INSTRUCTIONS TO FOLLOW: Wherever the string "shields" appears in the entries below, return the line that holds it.

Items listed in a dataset
▼
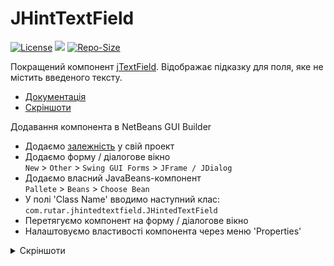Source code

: # JHintTextField

[![License](https://img.shields.io/github/license/RutarAndriy/JHintedTextField?color=%23FF5555)](https://opensource.org/licenses/MIT)
[![](https://jitpack.io/v/RutarAndriy/JHintedTextField.svg)](https://jitpack.io/#RutarAndriy/JHintedTextField)
[![Repo-Size](https://img.shields.io/github/repo-size/RutarAndriy/JHintedTextField)](https://github.com/RutarAndriy/JHintedTextField)

Покращений компонент [jTextField](https://docs.oracle.com/javase/7/docs/api/javax/swing/JTextField.html). Відображає підказку для поля, яке не містить введеного тексту.
- [Документація](https://javadoc.jitpack.io/com/github/RutarAndriy/JHintedTextField/latest/javadoc/)
- [Скріншоти](#screenshots)

Додавання компонента в NetBeans GUI Builder
- Додаємо [залежність](https://jitpack.io/#RutarAndriy/JHintedTextField/v1.0.0) у свій проект
- Додаємо форму / діалогове вікно \
`New` > `Other` > `Swing GUI Forms` > `JFrame / JDialog`
- Додаємо власний JavaBeans-компонент \
`Pallete` > `Beans` > `Choose Bean`
- У полі 'Class Name' вводимо наступний клас: \
`com.rutar.jhintedtextfield.JHintedTextField`
- Перетягуємо компонент на форму / діалогове вікно
- Налаштовуємо властивості компонента через меню 'Properties'

<details name="screenshots">
  <summary>Скріншоти</summary>
  <img title="Скріншот №1" src="/scr_1.png">
  </br>
  <img title="Скріншот №2" src="/scr_2.png">
  </br>
  <img title="Скріншот №3" src="/scr_3.png">
</details>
▲
REPLY TO THE TASK:
[![License](https://img.shields.io/github/license/RutarAndriy/JHintedTextField?color=%23FF5555)](https://opensource.org/licenses/MIT)
[![Repo-Size](https://img.shields.io/github/repo-size/RutarAndriy/JHintedTextField)](https://github.com/RutarAndriy/JHintedTextField)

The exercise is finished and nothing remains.